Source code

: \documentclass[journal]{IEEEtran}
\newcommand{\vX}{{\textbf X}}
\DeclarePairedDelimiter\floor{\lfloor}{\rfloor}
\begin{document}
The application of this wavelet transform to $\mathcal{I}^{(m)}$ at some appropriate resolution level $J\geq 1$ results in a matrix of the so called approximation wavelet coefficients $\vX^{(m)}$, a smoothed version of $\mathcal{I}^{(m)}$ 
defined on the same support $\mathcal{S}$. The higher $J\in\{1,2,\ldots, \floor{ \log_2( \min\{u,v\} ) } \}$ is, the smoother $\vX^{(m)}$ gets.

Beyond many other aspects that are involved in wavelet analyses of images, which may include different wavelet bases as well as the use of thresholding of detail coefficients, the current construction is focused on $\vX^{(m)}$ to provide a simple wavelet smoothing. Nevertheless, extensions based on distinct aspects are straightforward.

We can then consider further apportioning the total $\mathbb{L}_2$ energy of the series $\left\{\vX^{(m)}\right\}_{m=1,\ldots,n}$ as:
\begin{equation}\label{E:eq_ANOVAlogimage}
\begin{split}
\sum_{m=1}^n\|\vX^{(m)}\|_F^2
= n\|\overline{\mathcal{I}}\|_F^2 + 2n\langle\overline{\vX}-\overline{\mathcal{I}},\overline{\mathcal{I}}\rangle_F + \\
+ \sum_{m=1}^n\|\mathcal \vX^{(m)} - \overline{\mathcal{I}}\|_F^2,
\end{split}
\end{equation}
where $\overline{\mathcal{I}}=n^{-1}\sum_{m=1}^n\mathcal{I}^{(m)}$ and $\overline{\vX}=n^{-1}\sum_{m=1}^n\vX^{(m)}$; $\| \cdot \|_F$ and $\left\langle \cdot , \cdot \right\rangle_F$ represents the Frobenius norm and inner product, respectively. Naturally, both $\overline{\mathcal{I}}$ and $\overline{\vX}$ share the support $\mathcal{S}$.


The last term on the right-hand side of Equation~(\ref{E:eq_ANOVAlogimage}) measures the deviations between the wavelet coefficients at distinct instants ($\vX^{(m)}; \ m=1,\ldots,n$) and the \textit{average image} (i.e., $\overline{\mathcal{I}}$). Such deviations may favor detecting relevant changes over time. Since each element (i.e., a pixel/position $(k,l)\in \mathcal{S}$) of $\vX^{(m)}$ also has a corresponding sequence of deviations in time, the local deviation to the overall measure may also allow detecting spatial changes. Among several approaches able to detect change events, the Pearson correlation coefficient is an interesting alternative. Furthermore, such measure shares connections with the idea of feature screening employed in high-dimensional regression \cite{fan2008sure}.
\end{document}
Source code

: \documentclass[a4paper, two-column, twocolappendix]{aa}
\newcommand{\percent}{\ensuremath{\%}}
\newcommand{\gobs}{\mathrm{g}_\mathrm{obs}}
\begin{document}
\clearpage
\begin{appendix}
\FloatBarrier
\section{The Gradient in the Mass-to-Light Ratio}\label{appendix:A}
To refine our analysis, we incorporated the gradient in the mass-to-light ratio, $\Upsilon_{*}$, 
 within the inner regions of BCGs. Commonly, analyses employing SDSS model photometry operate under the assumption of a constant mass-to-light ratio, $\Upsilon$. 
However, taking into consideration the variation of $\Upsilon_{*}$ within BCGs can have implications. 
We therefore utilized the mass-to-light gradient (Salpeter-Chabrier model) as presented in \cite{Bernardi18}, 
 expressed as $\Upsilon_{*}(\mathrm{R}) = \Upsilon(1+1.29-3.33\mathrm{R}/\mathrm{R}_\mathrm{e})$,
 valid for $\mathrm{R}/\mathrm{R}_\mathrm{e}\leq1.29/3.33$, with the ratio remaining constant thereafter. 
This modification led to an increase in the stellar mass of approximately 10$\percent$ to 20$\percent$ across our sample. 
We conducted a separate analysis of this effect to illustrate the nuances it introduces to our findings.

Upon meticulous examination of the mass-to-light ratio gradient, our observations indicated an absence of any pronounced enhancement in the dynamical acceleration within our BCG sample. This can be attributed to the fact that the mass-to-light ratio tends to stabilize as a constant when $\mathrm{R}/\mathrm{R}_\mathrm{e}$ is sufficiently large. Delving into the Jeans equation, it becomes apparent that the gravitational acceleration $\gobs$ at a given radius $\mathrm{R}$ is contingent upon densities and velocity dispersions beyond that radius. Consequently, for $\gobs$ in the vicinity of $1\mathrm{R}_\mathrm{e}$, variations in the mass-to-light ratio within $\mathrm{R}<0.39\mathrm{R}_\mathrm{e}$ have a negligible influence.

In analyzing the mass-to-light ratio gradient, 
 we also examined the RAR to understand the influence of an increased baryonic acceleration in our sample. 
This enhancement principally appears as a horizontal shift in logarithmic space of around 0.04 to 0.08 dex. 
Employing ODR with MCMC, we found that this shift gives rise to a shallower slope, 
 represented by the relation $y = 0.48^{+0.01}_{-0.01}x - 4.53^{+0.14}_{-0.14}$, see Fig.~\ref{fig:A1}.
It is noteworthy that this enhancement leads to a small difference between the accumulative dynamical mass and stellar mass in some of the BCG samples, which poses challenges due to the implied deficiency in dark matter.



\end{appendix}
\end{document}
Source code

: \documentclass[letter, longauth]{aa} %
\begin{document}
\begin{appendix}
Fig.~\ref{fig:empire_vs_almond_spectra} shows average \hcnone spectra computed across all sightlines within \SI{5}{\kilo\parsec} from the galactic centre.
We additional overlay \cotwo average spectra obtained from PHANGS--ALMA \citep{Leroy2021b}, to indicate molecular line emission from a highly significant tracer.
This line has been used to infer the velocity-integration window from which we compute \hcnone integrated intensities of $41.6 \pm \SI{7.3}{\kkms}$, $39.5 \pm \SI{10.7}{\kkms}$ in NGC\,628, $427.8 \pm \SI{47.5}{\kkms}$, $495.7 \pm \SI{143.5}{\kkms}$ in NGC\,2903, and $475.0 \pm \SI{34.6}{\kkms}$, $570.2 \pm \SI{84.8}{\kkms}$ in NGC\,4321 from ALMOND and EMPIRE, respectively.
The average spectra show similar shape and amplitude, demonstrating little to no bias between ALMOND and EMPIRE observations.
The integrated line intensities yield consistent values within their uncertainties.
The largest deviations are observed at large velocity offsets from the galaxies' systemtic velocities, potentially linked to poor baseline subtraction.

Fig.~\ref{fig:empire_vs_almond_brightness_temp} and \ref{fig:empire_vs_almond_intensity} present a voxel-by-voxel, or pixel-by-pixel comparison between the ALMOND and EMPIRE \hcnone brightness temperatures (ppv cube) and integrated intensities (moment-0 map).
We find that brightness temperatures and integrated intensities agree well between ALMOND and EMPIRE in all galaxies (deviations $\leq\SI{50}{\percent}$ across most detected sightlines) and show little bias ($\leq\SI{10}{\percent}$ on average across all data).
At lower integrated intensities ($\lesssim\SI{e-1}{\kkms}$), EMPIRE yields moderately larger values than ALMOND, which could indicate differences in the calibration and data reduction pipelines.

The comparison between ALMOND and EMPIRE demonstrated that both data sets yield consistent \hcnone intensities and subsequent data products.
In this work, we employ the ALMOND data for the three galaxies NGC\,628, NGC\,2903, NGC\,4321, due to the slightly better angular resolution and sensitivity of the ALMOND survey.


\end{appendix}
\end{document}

ACTIVITY: Could you output every record above exactly as written?

EXPECTED OUTPUT:
Source code

: \documentclass[journal]{IEEEtran}
\newcommand{\vX}{{\textbf X}}
\DeclarePairedDelimiter\floor{\lfloor}{\rfloor}
\begin{document}
The application of this wavelet transform to $\mathcal{I}^{(m)}$ at some appropriate resolution level $J\geq 1$ results in a matrix of the so called approximation wavelet coefficients $\vX^{(m)}$, a smoothed version of $\mathcal{I}^{(m)}$ 
defined on the same support $\mathcal{S}$. The higher $J\in\{1,2,\ldots, \floor{ \log_2( \min\{u,v\} ) } \}$ is, the smoother $\vX^{(m)}$ gets.

Beyond many other aspects that are involved in wavelet analyses of images, which may include different wavelet bases as well as the use of thresholding of detail coefficients, the current construction is focused on $\vX^{(m)}$ to provide a simple wavelet smoothing. Nevertheless, extensions based on distinct aspects are straightforward.

We can then consider further apportioning the total $\mathbb{L}_2$ energy of the series $\left\{\vX^{(m)}\right\}_{m=1,\ldots,n}$ as:
\begin{equation}\label{E:eq_ANOVAlogimage}
\begin{split}
\sum_{m=1}^n\|\vX^{(m)}\|_F^2
= n\|\overline{\mathcal{I}}\|_F^2 + 2n\langle\overline{\vX}-\overline{\mathcal{I}},\overline{\mathcal{I}}\rangle_F + \\
+ \sum_{m=1}^n\|\mathcal \vX^{(m)} - \overline{\mathcal{I}}\|_F^2,
\end{split}
\end{equation}
where $\overline{\mathcal{I}}=n^{-1}\sum_{m=1}^n\mathcal{I}^{(m)}$ and $\overline{\vX}=n^{-1}\sum_{m=1}^n\vX^{(m)}$; $\| \cdot \|_F$ and $\left\langle \cdot , \cdot \right\rangle_F$ represents the Frobenius norm and inner product, respectively. Naturally, both $\overline{\mathcal{I}}$ and $\overline{\vX}$ share the support $\mathcal{S}$.


The last term on the right-hand side of Equation~(\ref{E:eq_ANOVAlogimage}) measures the deviations between the wavelet coefficients at distinct instants ($\vX^{(m)}; \ m=1,\ldots,n$) and the \textit{average image} (i.e., $\overline{\mathcal{I}}$). Such deviations may favor detecting relevant changes over time. Since each element (i.e., a pixel/position $(k,l)\in \mathcal{S}$) of $\vX^{(m)}$ also has a corresponding sequence of deviations in time, the local deviation to the overall measure may also allow detecting spatial changes. Among several approaches able to detect change events, the Pearson correlation coefficient is an interesting alternative. Furthermore, such measure shares connections with the idea of feature screening employed in high-dimensional regression \cite{fan2008sure}.
\end{document}
Source code

: \documentclass[a4paper, two-column, twocolappendix]{aa}
\newcommand{\percent}{\ensuremath{\%}}
\newcommand{\gobs}{\mathrm{g}_\mathrm{obs}}
\begin{document}
\clearpage
\begin{appendix}
\FloatBarrier
\section{The Gradient in the Mass-to-Light Ratio}\label{appendix:A}
To refine our analysis, we incorporated the gradient in the mass-to-light ratio, $\Upsilon_{*}$, 
 within the inner regions of BCGs. Commonly, analyses employing SDSS model photometry operate under the assumption of a constant mass-to-light ratio, $\Upsilon$. 
However, taking into consideration the variation of $\Upsilon_{*}$ within BCGs can have implications. 
We therefore utilized the mass-to-light gradient (Salpeter-Chabrier model) as presented in \cite{Bernardi18}, 
 expressed as $\Upsilon_{*}(\mathrm{R}) = \Upsilon(1+1.29-3.33\mathrm{R}/\mathrm{R}_\mathrm{e})$,
 valid for $\mathrm{R}/\mathrm{R}_\mathrm{e}\leq1.29/3.33$, with the ratio remaining constant thereafter. 
This modification led to an increase in the stellar mass of approximately 10$\percent$ to 20$\percent$ across our sample. 
We conducted a separate analysis of this effect to illustrate the nuances it introduces to our findings.

Upon meticulous examination of the mass-to-light ratio gradient, our observations indicated an absence of any pronounced enhancement in the dynamical acceleration within our BCG sample. This can be attributed to the fact that the mass-to-light ratio tends to stabilize as a constant when $\mathrm{R}/\mathrm{R}_\mathrm{e}$ is sufficiently large. Delving into the Jeans equation, it becomes apparent that the gravitational acceleration $\gobs$ at a given radius $\mathrm{R}$ is contingent upon densities and velocity dispersions beyond that radius. Consequently, for $\gobs$ in the vicinity of $1\mathrm{R}_\mathrm{e}$, variations in the mass-to-light ratio within $\mathrm{R}<0.39\mathrm{R}_\mathrm{e}$ have a negligible influence.

In analyzing the mass-to-light ratio gradient, 
 we also examined the RAR to understand the influence of an increased baryonic acceleration in our sample. 
This enhancement principally appears as a horizontal shift in logarithmic space of around 0.04 to 0.08 dex. 
Employing ODR with MCMC, we found that this shift gives rise to a shallower slope, 
 represented by the relation $y = 0.48^{+0.01}_{-0.01}x - 4.53^{+0.14}_{-0.14}$, see Fig.~\ref{fig:A1}.
It is noteworthy that this enhancement leads to a small difference between the accumulative dynamical mass and stellar mass in some of the BCG samples, which poses challenges due to the implied deficiency in dark matter.



\end{appendix}
\end{document}
Source code

: \documentclass[letter, longauth]{aa} %
\begin{document}
\begin{appendix}
Fig.~\ref{fig:empire_vs_almond_spectra} shows average \hcnone spectra computed across all sightlines within \SI{5}{\kilo\parsec} from the galactic centre.
We additional overlay \cotwo average spectra obtained from PHANGS--ALMA \citep{Leroy2021b}, to indicate molecular line emission from a highly significant tracer.
This line has been used to infer the velocity-integration window from which we compute \hcnone integrated intensities of $41.6 \pm \SI{7.3}{\kkms}$, $39.5 \pm \SI{10.7}{\kkms}$ in NGC\,628, $427.8 \pm \SI{47.5}{\kkms}$, $495.7 \pm \SI{143.5}{\kkms}$ in NGC\,2903, and $475.0 \pm \SI{34.6}{\kkms}$, $570.2 \pm \SI{84.8}{\kkms}$ in NGC\,4321 from ALMOND and EMPIRE, respectively.
The average spectra show similar shape and amplitude, demonstrating little to no bias between ALMOND and EMPIRE observations.
The integrated line intensities yield consistent values within their uncertainties.
The largest deviations are observed at large velocity offsets from the galaxies' systemtic velocities, potentially linked to poor baseline subtraction.

Fig.~\ref{fig:empire_vs_almond_brightness_temp} and \ref{fig:empire_vs_almond_intensity} present a voxel-by-voxel, or pixel-by-pixel comparison between the ALMOND and EMPIRE \hcnone brightness temperatures (ppv cube) and integrated intensities (moment-0 map).
We find that brightness temperatures and integrated intensities agree well between ALMOND and EMPIRE in all galaxies (deviations $\leq\SI{50}{\percent}$ across most detected sightlines) and show little bias ($\leq\SI{10}{\percent}$ on average across all data).
At lower integrated intensities ($\lesssim\SI{e-1}{\kkms}$), EMPIRE yields moderately larger values than ALMOND, which could indicate differences in the calibration and data reduction pipelines.

The comparison between ALMOND and EMPIRE demonstrated that both data sets yield consistent \hcnone intensities and subsequent data products.
In this work, we employ the ALMOND data for the three galaxies NGC\,628, NGC\,2903, NGC\,4321, due to the slightly better angular resolution and sensitivity of the ALMOND survey.


\end{appendix}
\end{document}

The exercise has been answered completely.